Scope summary: Defines medical necessity criteria, prior authorization requirements, dosing/quantity limits, continuation criteria, contraindications, and formulary/generic redirection for droxidopa (Northera) for commercial and Medicaid lines of business.
Medical necessity / key criteria: Northera is medically necessary when the patient has symptomatic neurogenic orthostatic hypotension (nOH) due to one of the specified causes (primary autonomic failure including Parkinson's disease, multiple system atrophy, or pure autonomic failure; dopamine beta-hydroxylase deficiency; or non‑diabetic autonomic neuropathy), has failed midodrine or fludrocortisone at up to maximally indicated doses unless contraindicated or they caused clinically significant adverse effects, and dosing/quantity limits are observed.
Prior authorization and provider requirements: Provider must submit documentation (office chart notes, lab results, or other clinical information) supporting that the member meets all approval criteria. Prior authorization requires documentation of failure of midodrine or fludrocortisone at up to maximally indicated doses unless both are contraindicated or cause clinically significant adverse effects.
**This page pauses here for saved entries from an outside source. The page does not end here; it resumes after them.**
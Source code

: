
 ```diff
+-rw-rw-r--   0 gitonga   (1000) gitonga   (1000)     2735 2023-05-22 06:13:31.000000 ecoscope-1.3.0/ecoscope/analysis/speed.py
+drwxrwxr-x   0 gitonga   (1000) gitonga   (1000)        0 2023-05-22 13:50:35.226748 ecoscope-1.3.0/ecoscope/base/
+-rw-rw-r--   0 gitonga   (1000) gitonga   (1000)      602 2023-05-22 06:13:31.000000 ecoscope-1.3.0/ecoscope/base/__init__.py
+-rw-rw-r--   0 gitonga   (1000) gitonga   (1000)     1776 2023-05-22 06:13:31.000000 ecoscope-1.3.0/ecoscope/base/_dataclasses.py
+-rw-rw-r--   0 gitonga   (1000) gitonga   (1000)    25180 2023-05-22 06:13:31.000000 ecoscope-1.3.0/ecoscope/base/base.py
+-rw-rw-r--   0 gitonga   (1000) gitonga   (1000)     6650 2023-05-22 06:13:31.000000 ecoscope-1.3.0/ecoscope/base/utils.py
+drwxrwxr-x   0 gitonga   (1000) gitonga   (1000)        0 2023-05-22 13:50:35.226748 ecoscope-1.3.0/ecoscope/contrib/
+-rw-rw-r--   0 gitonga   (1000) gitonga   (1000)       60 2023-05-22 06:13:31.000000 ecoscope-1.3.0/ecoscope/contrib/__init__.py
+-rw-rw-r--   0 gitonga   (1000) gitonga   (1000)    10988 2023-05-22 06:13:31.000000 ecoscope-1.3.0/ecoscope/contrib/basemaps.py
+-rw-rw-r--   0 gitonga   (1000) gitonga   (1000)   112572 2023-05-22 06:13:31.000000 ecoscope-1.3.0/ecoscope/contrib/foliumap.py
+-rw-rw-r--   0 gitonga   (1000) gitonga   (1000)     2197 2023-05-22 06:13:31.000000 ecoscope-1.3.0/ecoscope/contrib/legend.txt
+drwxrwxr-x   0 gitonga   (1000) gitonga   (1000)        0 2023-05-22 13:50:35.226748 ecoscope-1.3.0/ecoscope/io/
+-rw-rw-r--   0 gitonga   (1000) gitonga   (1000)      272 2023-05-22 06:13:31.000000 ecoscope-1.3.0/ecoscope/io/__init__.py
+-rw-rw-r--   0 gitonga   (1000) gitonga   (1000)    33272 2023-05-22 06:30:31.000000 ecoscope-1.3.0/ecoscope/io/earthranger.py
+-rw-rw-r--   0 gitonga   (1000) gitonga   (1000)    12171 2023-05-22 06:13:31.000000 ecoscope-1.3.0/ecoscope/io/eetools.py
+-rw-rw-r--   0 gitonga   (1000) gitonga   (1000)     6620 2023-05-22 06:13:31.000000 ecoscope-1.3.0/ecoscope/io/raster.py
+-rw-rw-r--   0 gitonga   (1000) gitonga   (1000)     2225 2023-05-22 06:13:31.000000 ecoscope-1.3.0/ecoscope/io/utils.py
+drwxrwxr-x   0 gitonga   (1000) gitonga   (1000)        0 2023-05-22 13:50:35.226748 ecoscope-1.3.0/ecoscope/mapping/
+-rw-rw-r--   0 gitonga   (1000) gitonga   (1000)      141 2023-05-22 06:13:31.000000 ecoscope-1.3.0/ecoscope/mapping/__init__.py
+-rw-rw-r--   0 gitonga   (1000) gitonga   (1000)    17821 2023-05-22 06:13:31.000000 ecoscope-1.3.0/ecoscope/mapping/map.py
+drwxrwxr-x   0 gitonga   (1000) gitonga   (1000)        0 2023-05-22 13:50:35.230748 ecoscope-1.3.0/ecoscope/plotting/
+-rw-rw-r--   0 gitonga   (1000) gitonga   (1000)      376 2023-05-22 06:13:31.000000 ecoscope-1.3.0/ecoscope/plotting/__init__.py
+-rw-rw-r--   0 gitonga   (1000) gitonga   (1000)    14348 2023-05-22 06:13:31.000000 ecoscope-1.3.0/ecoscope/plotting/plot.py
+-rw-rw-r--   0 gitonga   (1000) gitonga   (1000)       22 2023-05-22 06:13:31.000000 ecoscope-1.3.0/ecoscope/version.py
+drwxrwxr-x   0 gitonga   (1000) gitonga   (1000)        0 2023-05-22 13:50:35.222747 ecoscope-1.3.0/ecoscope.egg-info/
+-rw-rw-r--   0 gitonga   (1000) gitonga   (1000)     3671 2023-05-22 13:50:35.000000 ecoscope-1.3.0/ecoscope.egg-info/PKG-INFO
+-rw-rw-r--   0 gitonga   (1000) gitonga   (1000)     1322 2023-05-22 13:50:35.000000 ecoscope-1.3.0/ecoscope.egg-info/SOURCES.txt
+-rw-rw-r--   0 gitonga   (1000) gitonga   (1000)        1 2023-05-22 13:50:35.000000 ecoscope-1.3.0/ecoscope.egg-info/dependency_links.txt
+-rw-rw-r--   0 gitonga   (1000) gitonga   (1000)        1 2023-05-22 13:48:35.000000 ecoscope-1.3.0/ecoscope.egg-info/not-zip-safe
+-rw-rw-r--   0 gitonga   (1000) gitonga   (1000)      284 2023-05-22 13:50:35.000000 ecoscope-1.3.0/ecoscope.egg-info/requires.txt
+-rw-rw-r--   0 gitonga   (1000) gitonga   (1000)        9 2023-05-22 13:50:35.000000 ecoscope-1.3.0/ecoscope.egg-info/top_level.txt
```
For brand Northera requests, members must use generic droxidopa unless contraindicated or clinically significant adverse effects are experienced.
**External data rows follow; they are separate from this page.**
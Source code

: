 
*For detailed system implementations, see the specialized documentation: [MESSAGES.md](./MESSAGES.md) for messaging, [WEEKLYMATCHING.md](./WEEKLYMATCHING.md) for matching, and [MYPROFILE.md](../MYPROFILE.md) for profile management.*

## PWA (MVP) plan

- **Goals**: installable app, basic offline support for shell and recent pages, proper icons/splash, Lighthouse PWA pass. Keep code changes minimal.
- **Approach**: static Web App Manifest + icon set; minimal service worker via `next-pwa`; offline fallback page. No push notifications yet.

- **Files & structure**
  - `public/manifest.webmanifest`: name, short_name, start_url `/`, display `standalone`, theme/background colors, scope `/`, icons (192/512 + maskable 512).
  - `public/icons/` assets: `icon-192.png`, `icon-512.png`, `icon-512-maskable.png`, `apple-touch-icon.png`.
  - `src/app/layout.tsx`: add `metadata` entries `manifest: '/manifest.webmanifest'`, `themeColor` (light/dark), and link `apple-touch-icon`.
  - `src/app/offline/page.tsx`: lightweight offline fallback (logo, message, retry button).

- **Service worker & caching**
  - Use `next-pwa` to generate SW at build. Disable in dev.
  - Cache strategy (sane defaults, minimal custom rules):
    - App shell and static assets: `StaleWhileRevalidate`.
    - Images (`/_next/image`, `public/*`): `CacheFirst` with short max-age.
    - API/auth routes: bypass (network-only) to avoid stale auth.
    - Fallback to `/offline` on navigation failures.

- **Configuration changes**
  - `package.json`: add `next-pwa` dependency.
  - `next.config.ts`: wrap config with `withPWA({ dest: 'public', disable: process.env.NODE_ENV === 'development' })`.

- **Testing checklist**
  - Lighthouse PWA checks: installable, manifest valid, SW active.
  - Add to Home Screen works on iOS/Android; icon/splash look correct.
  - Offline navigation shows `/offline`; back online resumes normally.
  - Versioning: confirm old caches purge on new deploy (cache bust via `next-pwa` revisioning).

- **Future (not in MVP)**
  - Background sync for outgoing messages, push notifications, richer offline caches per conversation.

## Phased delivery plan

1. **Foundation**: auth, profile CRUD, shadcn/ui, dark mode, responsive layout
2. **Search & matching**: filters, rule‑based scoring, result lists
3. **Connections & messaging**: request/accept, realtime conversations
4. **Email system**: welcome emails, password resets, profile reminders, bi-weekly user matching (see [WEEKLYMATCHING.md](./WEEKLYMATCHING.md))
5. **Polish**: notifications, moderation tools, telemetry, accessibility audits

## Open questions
Dosing, quantity, and continuation limits: Initial and continued therapy limits require total daily dose not to exceed 1800 mg/day and dose not to exceed 6 capsules/day. Initial approval duration is 14 days. For continued therapy, the member must be currently receiving the medication via the benefit or have previously met initial criteria and must be responding positively to therapy; dose increases must not exceed the stated limits.
Contraindications and safety redirection: Contraindication includes history of hypersensitivity to the drug or its ingredients; boxed warning for supine hypertension and guidance to manage or discontinue if supine hypertension cannot be managed. The policy includes redirection to generic droxidopa for brand requests unless contraindicated or clinically significant adverse effects are experienced.